For every line below, output the text exactly and leave out images.

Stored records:
···

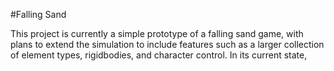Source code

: #Falling Sand

This project is currently a simple prototype of a falling sand game, with plans to extend the simulation to include features such as a larger collection of element types, rigidbodies, and character control. In its current state, 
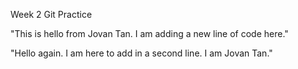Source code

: Week 2 Git Practice

"This is hello from Jovan Tan. I am adding a new line of code here."

"Hello again. I am here to add in a second line. I am Jovan Tan."



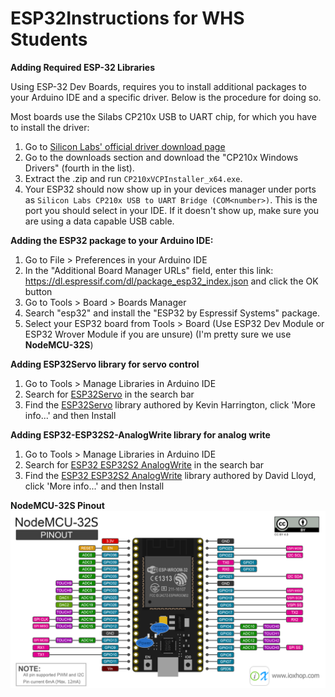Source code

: # ESP32Instructions for WHS Students
**Adding Required ESP-32 Libraries**

Using ESP-32 Dev Boards, requires you to install additional packages to your Arduino IDE and a specific driver. Below is the procedure for doing so.

Most boards use the Silabs CP210x USB to UART chip, for which you have to install the driver:

1. Go to [Silicon Labs' official driver download page](https://www.silabs.com/developers/usb-to-uart-bridge-vcp-drivers)
2. Go to the downloads section and download the "CP210x Windows Drivers" (fourth in the list).
3. Extract the .zip and run `CP210xVCPInstaller_x64.exe`.
4. Your ESP32 should now show up in your devices manager under ports as `Silicon Labs CP210x USB to UART Bridge (COM<number>)`. This is the port you should select in your IDE. If it doesn't show up, make sure you are using a data capable USB cable.

**Adding the ESP32 package to your Arduino IDE:**

1. Go to File > Preferences in your Arduino IDE
2. In the "Additional Board Manager URLs" field, enter this link: https://dl.espressif.com/dl/package_esp32_index.json and click the OK button
3. Go to Tools > Board > Boards Manager
4. Search "esp32" and install the "ESP32 by Espressif Systems" package.
5. Select your ESP32 board from Tools > Board  (Use ESP32 Dev Module or ESP32 Wrover Module if you are unsure) (I'm pretty sure we use **NodeMCU-32S**)

**Adding ESP32Servo library for servo control**
1. Go to Tools > Manage Libraries in Arduino IDE
2. Search for [ESP32Servo](https://www.arduino.cc/reference/en/libraries/esp32servo/) in the search bar
3. Find the [ESP32Servo](https://www.arduino.cc/reference/en/libraries/esp32servo/) library authored by Kevin Harrington, click 'More info...' and then Install

**Adding ESP32-ESP32S2-AnalogWrite library for analog write**
1. Go to Tools > Manage Libraries in Arduino IDE
2. Search for [ESP32 ESP32S2 AnalogWrite](https://www.arduino.cc/reference/en/libraries/esp32-esp32s2-analogwrite/) in the search bar
3. Find the [ESP32 ESP32S2 AnalogWrite](https://www.arduino.cc/reference/en/libraries/esp32-esp32s2-analogwrite/) library authored by David Lloyd, click 'More info...' and then Install



**NodeMCU-32S Pinout**
![Screenshot](NodeMCU-32S_Pinout.png)

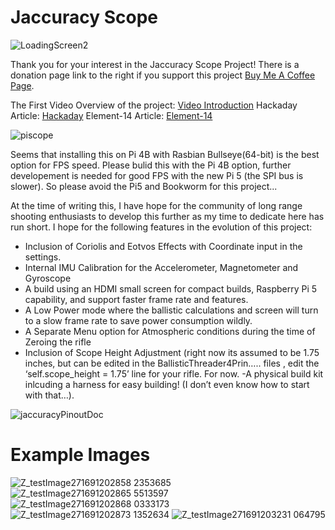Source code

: # Jaccuracy Scope
![LoadingScreen2](https://github.com/user-attachments/assets/c57eea87-c5b9-470f-856e-7e7c130cc388)

Thank you for your interest in the Jaccuracy Scope Project!  There is a donation page link to the right if you support this project [Buy Me A Coffee Page](https://buymeacoffee.com/jaccuracyscope). 


The First Video Overview of the project: [Video Introduction](https://youtu.be/HgzltnaVOiY?si=L6nHdwi97msg5Pw5) 
Hackaday Article: [Hackaday](https://hackaday.io/project/193031-jaccuracy-scope) 
Element-14 Article: [Element-14](https://community.element14.com/products/raspberry-pi/raspberrypi_projects/b/blog/posts/a-diy-pi-ballistic-smart-scope) 

![piscope](https://github.com/user-attachments/assets/f6926fb6-95f0-497f-baee-cb35fe6f75c5)


Seems that installing this on Pi 4B with Rasbian Bullseye(64-bit) is the best option for FPS speed. Please bulid this with the Pi 4B option, further developement is needed for good FPS with the new Pi 5 (the SPI bus is slower). 
So please avoid the Pi5 and Bookworm for this project... 


At the time of writing this, I have hope for the community of long range shooting enthusiasts to develop this further as my time to dedicate here has run short. I hope for the following features in the evolution of this project: 

- Inclusion of Coriolis and Eotvos Effects with Coordinate input in the settings.
- Internal IMU Calibration for the Accelerometer, Magnetometer and Gyroscope
- A build using an HDMI small screen for compact builds, Raspberry Pi 5 capability, and support faster frame rate and features.
- A Low Power mode where the ballistic calculations and screen will turn to a slow frame rate to save power consumption wildly. 
- A Separate Menu option for Atmospheric conditions during the time of Zeroing the rifle 
- Inclusion of Scope Height Adjustment  (right now its assumed to be 1.75 inches, but can be edited in the BallisticThreader4Prin….. files , edit the ‘self.scope_height = 1.75’  line for your rifle.  For now. 
-A physical build kit inlcuding a harness for easy building!  (I don’t even know how to start with that…).

![jaccuracyPinoutDoc](https://github.com/user-attachments/assets/4a2a566b-5c7c-425c-a14a-ba66a5440d98)



# Example Images
![Z_testImage271691202858 2353685](https://github.com/user-attachments/assets/8ea5a688-8321-4bd6-b4a4-8bdf02f1c21b)
![Z_testImage271691202865 5513597](https://github.com/user-attachments/assets/f9413376-f0d3-4573-8bb3-f28f060447b2)
![Z_testImage271691202868 0333173](https://github.com/user-attachments/assets/3709839b-ee0d-4b56-a6c4-71a1fe163fb3)
![Z_testImage271691202873 1352634](https://github.com/user-attachments/assets/786ea88e-12ee-451f-9093-233692934cfd)
![Z_testImage271691203231 064795](https://github.com/user-attachments/assets/70e4516e-2513-469e-a9b5-6ffc52dad7d1)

···

▶ Response box:
Source code

: #Falling Sand

This project is currently a simple prototype of a falling sand game, with plans to extend the simulation to include features such as a larger collection of element types, rigidbodies, and character control. In its current state, 
Source code

: Week 2 Git Practice

"This is hello from Jovan Tan. I am adding a new line of code here."

"Hello again. I am here to add in a second line. I am Jovan Tan."



Source code

: # ESP32Instructions for WHS Students
**Adding Required ESP-32 Libraries**

Using ESP-32 Dev Boards, requires you to install additional packages to your Arduino IDE and a specific driver. Below is the procedure for doing so.

Most boards use the Silabs CP210x USB to UART chip, for which you have to install the driver:

1. Go to [Silicon Labs' official driver download page](https://www.silabs.com/developers/usb-to-uart-bridge-vcp-drivers)
2. Go to the downloads section and download the "CP210x Windows Drivers" (fourth in the list).
3. Extract the .zip and run `CP210xVCPInstaller_x64.exe`.
4. Your ESP32 should now show up in your devices manager under ports as `Silicon Labs CP210x USB to UART Bridge (COM<number>)`. This is the port you should select in your IDE. If it doesn't show up, make sure you are using a data capable USB cable.

**Adding the ESP32 package to your Arduino IDE:**

1. Go to File > Preferences in your Arduino IDE
2. In the "Additional Board Manager URLs" field, enter this link: https://dl.espressif.com/dl/package_esp32_index.json and click the OK button
3. Go to Tools > Board > Boards Manager
4. Search "esp32" and install the "ESP32 by Espressif Systems" package.
5. Select your ESP32 board from Tools > Board  (Use ESP32 Dev Module or ESP32 Wrover Module if you are unsure) (I'm pretty sure we use **NodeMCU-32S**)

**Adding ESP32Servo library for servo control**
1. Go to Tools > Manage Libraries in Arduino IDE
2. Search for [ESP32Servo](https://www.arduino.cc/reference/en/libraries/esp32servo/) in the search bar
3. Find the [ESP32Servo](https://www.arduino.cc/reference/en/libraries/esp32servo/) library authored by Kevin Harrington, click 'More info...' and then Install

**Adding ESP32-ESP32S2-AnalogWrite library for analog write**
1. Go to Tools > Manage Libraries in Arduino IDE
2. Search for [ESP32 ESP32S2 AnalogWrite](https://www.arduino.cc/reference/en/libraries/esp32-esp32s2-analogwrite/) in the search bar
3. Find the [ESP32 ESP32S2 AnalogWrite](https://www.arduino.cc/reference/en/libraries/esp32-esp32s2-analogwrite/) library authored by David Lloyd, click 'More info...' and then Install



**NodeMCU-32S Pinout**
![Screenshot](NodeMCU-32S_Pinout.png)

Source code

: # Jaccuracy Scope
![LoadingScreen2](https://github.com/user-attachments/assets/c57eea87-c5b9-470f-856e-7e7c130cc388)

Thank you for your interest in the Jaccuracy Scope Project!  There is a donation page link to the right if you support this project [Buy Me A Coffee Page](https://buymeacoffee.com/jaccuracyscope). 


The First Video Overview of the project: [Video Introduction](https://youtu.be/HgzltnaVOiY?si=L6nHdwi97msg5Pw5) 
Hackaday Article: [Hackaday](https://hackaday.io/project/193031-jaccuracy-scope) 
Element-14 Article: [Element-14](https://community.element14.com/products/raspberry-pi/raspberrypi_projects/b/blog/posts/a-diy-pi-ballistic-smart-scope) 

![piscope](https://github.com/user-attachments/assets/f6926fb6-95f0-497f-baee-cb35fe6f75c5)


Seems that installing this on Pi 4B with Rasbian Bullseye(64-bit) is the best option for FPS speed. Please bulid this with the Pi 4B option, further developement is needed for good FPS with the new Pi 5 (the SPI bus is slower). 
So please avoid the Pi5 and Bookworm for this project... 


At the time of writing this, I have hope for the community of long range shooting enthusiasts to develop this further as my time to dedicate here has run short. I hope for the following features in the evolution of this project: 

- Inclusion of Coriolis and Eotvos Effects with Coordinate input in the settings.
- Internal IMU Calibration for the Accelerometer, Magnetometer and Gyroscope
- A build using an HDMI small screen for compact builds, Raspberry Pi 5 capability, and support faster frame rate and features.
- A Low Power mode where the ballistic calculations and screen will turn to a slow frame rate to save power consumption wildly. 
- A Separate Menu option for Atmospheric conditions during the time of Zeroing the rifle 
- Inclusion of Scope Height Adjustment  (right now its assumed to be 1.75 inches, but can be edited in the BallisticThreader4Prin….. files , edit the ‘self.scope_height = 1.75’  line for your rifle.  For now. 
-A physical build kit inlcuding a harness for easy building!  (I don’t even know how to start with that…).

![jaccuracyPinoutDoc](https://github.com/user-attachments/assets/4a2a566b-5c7c-425c-a14a-ba66a5440d98)



# Example Images
![Z_testImage271691202858 2353685](https://github.com/user-attachments/assets/8ea5a688-8321-4bd6-b4a4-8bdf02f1c21b)
![Z_testImage271691202865 5513597](https://github.com/user-attachments/assets/f9413376-f0d3-4573-8bb3-f28f060447b2)
![Z_testImage271691202868 0333173](https://github.com/user-attachments/assets/3709839b-ee0d-4b56-a6c4-71a1fe163fb3)
![Z_testImage271691202873 1352634](https://github.com/user-attachments/assets/786ea88e-12ee-451f-9093-233692934cfd)
![Z_testImage271691203231 064795](https://github.com/user-attachments/assets/70e4516e-2513-469e-a9b5-6ffc52dad7d1)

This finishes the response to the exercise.